Figure 7.

ROCK1 null suppresses CKD-induced muscle proteolysis. (A) In the TA muscles of sham-operated, ROCK^+/+ and ROCK1 KO mice, the myofibers sizes were assessed as a distribution of the myofibers’ CSA (n=3, approximately 300 myofibers were measured in each mouse). (B) Leftward-shift of distribution of the myofibers’ CSA in TA muscles of ROCK^+/+ mice with CKD was prevented in ROCK1^−/− mice with CKD (n=5, approximately 300 myofibers in muscle of each mouse were examined). (C) CKD impairs the contractile function of EDL muscles of ROCK^+/+ mice. The decreased contractile force caused by CKD was improved in ROCK1^−/− mice despite CKD (mean±SEM, *P<0.05, ROCK1^−/− +CKD versus ROCK1^+/+ +CKD; n=3–5 in each group). (D) Rates of protein degradation, assessed by tyrosine release isolated EDL muscle, were significantly suppressed in ROCK1 KO mice with CKD (mean±SEM; n=5–7 in each group; *P<0.05 versus ROCK^+/++CKD). (E) The expressions of Atrogin-1/MAFbx and MuRF-1 (quantitative RT-PCR) were significantly suppressed in muscles of ROCK1^−/− mice with CKD (mean±SEM, *P<0.01 versus ROCK^+/+with CKD, n=5). (F) Phosphorylation of Akt was examined by western blotting.

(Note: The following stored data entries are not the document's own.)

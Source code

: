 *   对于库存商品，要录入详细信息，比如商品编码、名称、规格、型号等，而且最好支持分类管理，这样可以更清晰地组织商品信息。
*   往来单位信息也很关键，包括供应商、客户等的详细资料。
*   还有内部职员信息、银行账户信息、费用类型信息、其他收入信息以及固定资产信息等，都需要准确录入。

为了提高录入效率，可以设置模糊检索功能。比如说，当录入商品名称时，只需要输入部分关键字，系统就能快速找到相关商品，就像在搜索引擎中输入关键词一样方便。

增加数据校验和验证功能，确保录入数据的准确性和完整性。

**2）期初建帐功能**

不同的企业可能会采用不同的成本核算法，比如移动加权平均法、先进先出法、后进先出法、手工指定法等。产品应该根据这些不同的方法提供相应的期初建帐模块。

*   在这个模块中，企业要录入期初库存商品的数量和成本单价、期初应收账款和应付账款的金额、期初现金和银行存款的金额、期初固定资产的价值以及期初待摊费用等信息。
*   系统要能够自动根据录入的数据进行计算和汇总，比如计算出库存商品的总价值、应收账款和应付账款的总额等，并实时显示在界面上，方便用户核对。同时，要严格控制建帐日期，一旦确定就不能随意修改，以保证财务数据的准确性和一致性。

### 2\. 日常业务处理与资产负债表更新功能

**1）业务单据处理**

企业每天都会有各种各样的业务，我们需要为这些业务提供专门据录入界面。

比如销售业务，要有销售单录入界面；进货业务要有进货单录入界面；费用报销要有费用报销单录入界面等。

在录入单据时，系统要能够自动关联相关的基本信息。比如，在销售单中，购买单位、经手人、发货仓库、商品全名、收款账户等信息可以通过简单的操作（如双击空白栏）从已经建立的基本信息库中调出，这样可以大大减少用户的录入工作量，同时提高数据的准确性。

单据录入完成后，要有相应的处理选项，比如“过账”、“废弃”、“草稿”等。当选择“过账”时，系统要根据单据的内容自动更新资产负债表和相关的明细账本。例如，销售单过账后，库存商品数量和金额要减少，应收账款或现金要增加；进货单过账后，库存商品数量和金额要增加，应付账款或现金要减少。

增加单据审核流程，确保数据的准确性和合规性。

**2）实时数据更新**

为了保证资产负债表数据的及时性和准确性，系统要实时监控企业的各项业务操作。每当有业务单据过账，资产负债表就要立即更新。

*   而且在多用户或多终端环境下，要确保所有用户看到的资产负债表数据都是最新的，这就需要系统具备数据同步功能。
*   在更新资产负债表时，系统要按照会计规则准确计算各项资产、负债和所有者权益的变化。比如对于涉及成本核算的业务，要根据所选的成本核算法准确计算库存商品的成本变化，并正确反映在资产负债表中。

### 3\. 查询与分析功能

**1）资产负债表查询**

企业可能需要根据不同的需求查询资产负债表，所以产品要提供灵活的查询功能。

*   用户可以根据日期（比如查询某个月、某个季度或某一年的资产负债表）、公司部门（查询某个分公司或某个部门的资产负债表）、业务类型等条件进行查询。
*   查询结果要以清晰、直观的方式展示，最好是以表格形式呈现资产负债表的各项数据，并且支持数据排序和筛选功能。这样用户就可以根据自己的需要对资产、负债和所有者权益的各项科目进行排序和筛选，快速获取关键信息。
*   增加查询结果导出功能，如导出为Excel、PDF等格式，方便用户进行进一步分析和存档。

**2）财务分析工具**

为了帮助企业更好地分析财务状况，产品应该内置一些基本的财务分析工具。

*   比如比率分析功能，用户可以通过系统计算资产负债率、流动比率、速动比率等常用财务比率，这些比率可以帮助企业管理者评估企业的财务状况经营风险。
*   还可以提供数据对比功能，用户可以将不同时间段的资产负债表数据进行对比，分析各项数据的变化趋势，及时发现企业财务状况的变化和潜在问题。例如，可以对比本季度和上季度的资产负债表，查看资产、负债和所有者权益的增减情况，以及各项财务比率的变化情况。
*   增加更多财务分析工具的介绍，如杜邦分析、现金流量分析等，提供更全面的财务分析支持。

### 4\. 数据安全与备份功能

CKD suppressed Akt activity in muscles of ROCK^+/+ mice. This response was blunted in muscles of ROCK1^−/− mice with CKD. (G) PTEN activities in the absences or presence of CKD were examined in gastrocnemius muscles of ROCK^+/+ and ROCK1^−/− mice. The absence of ROCK1 reduced PTEN activity stimulated by CKD (mean±SEM; *P<0.01 versus ROCK^+/+ mice with CKD; n=5).